Zhang Jimmy, Song Luo, Miller Zachary, Chan Kwun C G, Huang Kuan-Lin
Department of Genetics and Genomic Sciences, Center for Transformative Disease Modeling, Tisch Cancer Institute, Icahn Institute for Data Science and Genomic Technology, Icahn School of Medicine at Mount Sinai, New York, NY, 10029, USA.
Columbia University, New York, NY, 10027, USA.
Commun Med (Lond). 2024 Feb 28;4(1):23. doi: 10.1038/s43856-024-00437-7.
Dementia care is challenging due to the divergent trajectories in disease progression and outcomes. Predictive models are needed to flag patients at risk of near-term mortality and identify factors contributing to mortality risk across different dementia types.
Here, we developed machine-learning models predicting dementia patient mortality at four different survival thresholds using a dataset of 45,275 unique participants and 163,782 visit records from the U.S. National Alzheimer's Coordinating Center (NACC). We built multi-factorial XGBoost models using a small set of mortality predictors and conducted stratified analyses with dementiatype-specific models.

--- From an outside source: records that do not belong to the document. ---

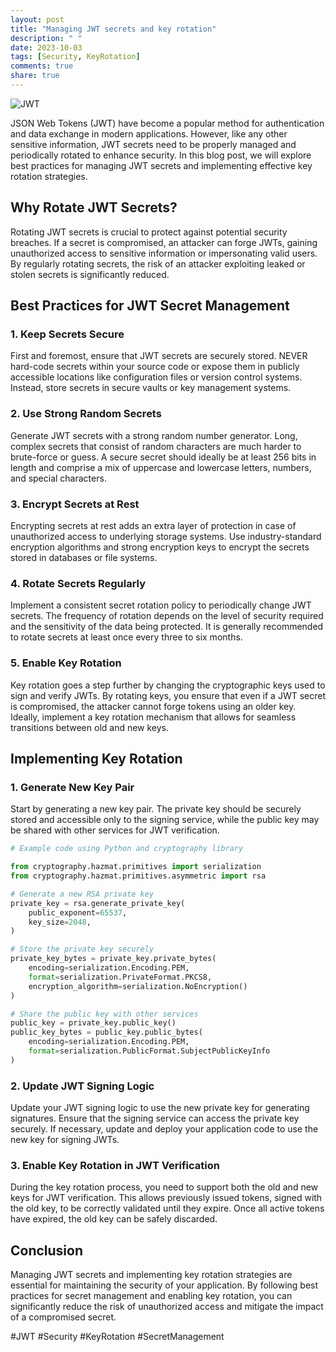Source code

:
 ```yaml
---
layout: post
title: "Managing JWT secrets and key rotation"
description: " "
date: 2023-10-03
tags: [Security, KeyRotation]
comments: true
share: true
---
```


![JWT](https://example.com/jwt.png)

JSON Web Tokens (JWT) have become a popular method for authentication and data exchange in modern applications. However, like any other sensitive information, JWT secrets need to be properly managed and periodically rotated to enhance security. In this blog post, we will explore best practices for managing JWT secrets and implementing effective key rotation strategies.

## Why Rotate JWT Secrets?

Rotating JWT secrets is crucial to protect against potential security breaches. If a secret is compromised, an attacker can forge JWTs, gaining unauthorized access to sensitive information or impersonating valid users. By regularly rotating secrets, the risk of an attacker exploiting leaked or stolen secrets is significantly reduced.

## Best Practices for JWT Secret Management

### 1. Keep Secrets Secure

First and foremost, ensure that JWT secrets are securely stored. NEVER hard-code secrets within your source code or expose them in publicly accessible locations like configuration files or version control systems. Instead, store secrets in secure vaults or key management systems.

### 2. Use Strong Random Secrets

Generate JWT secrets with a strong random number generator. Long, complex secrets that consist of random characters are much harder to brute-force or guess. A secure secret should ideally be at least 256 bits in length and comprise a mix of uppercase and lowercase letters, numbers, and special characters.

### 3. Encrypt Secrets at Rest

Encrypting secrets at rest adds an extra layer of protection in case of unauthorized access to underlying storage systems. Use industry-standard encryption algorithms and strong encryption keys to encrypt the secrets stored in databases or file systems.

### 4. Rotate Secrets Regularly

Implement a consistent secret rotation policy to periodically change JWT secrets. The frequency of rotation depends on the level of security required and the sensitivity of the data being protected. It is generally recommended to rotate secrets at least once every three to six months.

### 5. Enable Key Rotation

Key rotation goes a step further by changing the cryptographic keys used to sign and verify JWTs. By rotating keys, you ensure that even if a JWT secret is compromised, the attacker cannot forge tokens using an older key. Ideally, implement a key rotation mechanism that allows for seamless transitions between old and new keys.

## Implementing Key Rotation

### 1. Generate New Key Pair

Start by generating a new key pair. The private key should be securely stored and accessible only to the signing service, while the public key may be shared with other services for JWT verification.

```python
# Example code using Python and cryptography library

from cryptography.hazmat.primitives import serialization
from cryptography.hazmat.primitives.asymmetric import rsa

# Generate a new RSA private key
private_key = rsa.generate_private_key(
    public_exponent=65537,
    key_size=2048,
)

# Store the private key securely
private_key_bytes = private_key.private_bytes(
    encoding=serialization.Encoding.PEM,
    format=serialization.PrivateFormat.PKCS8,
    encryption_algorithm=serialization.NoEncryption()
)

# Share the public key with other services
public_key = private_key.public_key()
public_key_bytes = public_key.public_bytes(
    encoding=serialization.Encoding.PEM,
    format=serialization.PublicFormat.SubjectPublicKeyInfo
)
```

### 2. Update JWT Signing Logic

Update your JWT signing logic to use the new private key for generating signatures. Ensure that the signing service can access the private key securely. If necessary, update and deploy your application code to use the new key for signing JWTs.

### 3. Enable Key Rotation in JWT Verification

During the key rotation process, you need to support both the old and new keys for JWT verification. This allows previously issued tokens, signed with the old key, to be correctly validated until they expire. Once all active tokens have expired, the old key can be safely discarded.

## Conclusion

Managing JWT secrets and implementing key rotation strategies are essential for maintaining the security of your application. By following best practices for secret management and enabling key rotation, you can significantly reduce the risk of unauthorized access and mitigate the impact of a compromised secret.

#JWT #Security #KeyRotation #SecretManagement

Our models achieved an area under the receiver operating characteristic curve (AUC-ROC) of over 0.82 utilizing nine parsimonious features for all 1-, 3-, 5-, and 10-year thresholds. The trained models mainly consisted of dementia-related predictors such as specific neuropsychological tests and were minimally affected by other age-related causes of death, e.g., stroke and cardiovascular conditions. Notably, stratified analyses revealed shared and distinct predictors of mortality across eight dementia types. Unsupervised clustering of mortality predictors grouped vascular dementia with depression and Lewy body dementia with frontotemporal lobar dementia.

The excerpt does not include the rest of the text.